Solving Quadratic Equations using the Quadratic Formula

Introduction

• The lecture discusses how to solve quadratic equations using the quadratic formula.

The Quadratic Formula

• Formula: ( x = \frac{-b \pm \sqrt{b^2 - 4ac}}{2a} )
• Components:
  • (a): Coefficient in front of (x^2)
  • (b): Coefficient in front of (x)
  • (c): Constant term

Example 1: Solving (2x^2 + 3x - 2 = 0)

1. Identify a, b, c
   • (a = 2), (b = 3), (c = -2)
2. Substitute into the formula
   • (x = \frac{-3 \pm \sqrt{3^2 - 4(2)(-2)}}{2(2)})
   • (x = \frac{-3 \pm \sqrt{9 + 16}}{4})
   • (x = \frac{-3 \pm 5}{4})
3. Calculate solutions
   • (x = \frac{-3 + 5}{4} = \frac{2}{4} = \frac{1}{2})
   • (x = \frac{-3 - 5}{4} = \frac{-8}{4} = -2)
4. Verification
   • Substitute (x = -2) into the original equation to check.
   • Equation holds true, confirming the solution.

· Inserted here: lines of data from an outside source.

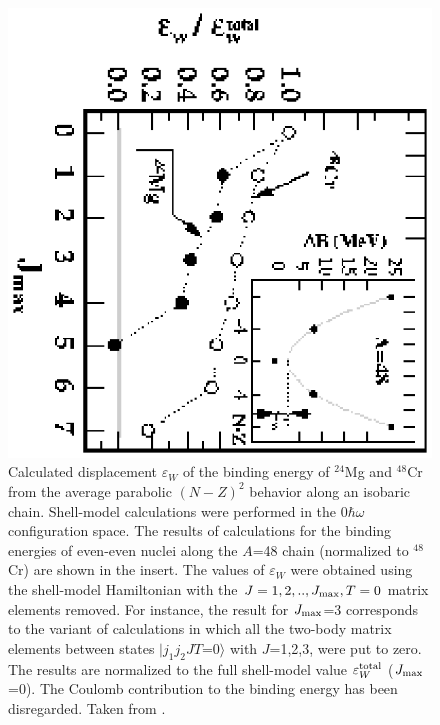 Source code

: \documentclass[rmp,aps,floatfix]{revtex4}
\begin{document}
\begin{figure}
\includegraphics[scale=0.45,angle=90,clip]{dean_hjorthjensen_fig19.ps}
\caption{Calculated displacement $\varepsilon_W$ of the binding energy of 
$^{24}$Mg and $^{48}$Cr
from the average parabolic $(N-Z)^2$
behavior along an isobaric chain.
 Shell-model calculations were performed in the 
$0\hbar\omega$ configuration  space.
The results of 
calculations for the binding energies
of even-even nuclei
along  the $A$=48 chain (normalized to  $^{48}$Cr)
are shown in the insert.
The values of  $\varepsilon_W$ 
were obtained using the shell-model Hamiltonian
with
the $J=1,2,..,J_{\rm max}, T=0$ matrix elements removed.
For instance, the result for $J_{\rm  max}$=3
corresponds to the variant of calculations in which
all the two-body  matrix elements between states
$|j_1j_2 JT$=$0\rangle$ with $J$=1,2,3, were put to zero.   
The results are normalized to  
the full shell-model value 
$\varepsilon_W^{\rm total}$ ($J_{\rm  max}$=0). 
The Coulomb contribution to the binding energy has been 
disregarded. Taken from  \protect\cite{Sat97}.
\label{satula_pn}}
\end{figure}
\end{document}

Example 2: Solving (6x^2 - 17x + 12 = 0)

1. Identify a, b, c
   • (a = 6), (b = -17), (c = 12)
2. Substitute into the formula
   • (x = \frac{17 \pm \sqrt{(-17)^2 - 4(6)(12)}}{2(6)})
   • (x = \frac{17 \pm \sqrt{289 - 288}}{12})
   • (x = \frac{17 \pm 1}{12})
3. Calculate solutions
   • (x = \frac{17 + 1}{12} = \frac{18}{12} = \frac{3}{2})
   • (x = \frac{17 - 1}{12} = \frac{16}{12} = \frac{4}{3})

Conclusion

• The quadratic formula effectively solves quadratic equations by finding the values of (x) that satisfy the equation.
• Practice solving quadratic equations by identifying (a), (b), (c) and applying the quadratic formula.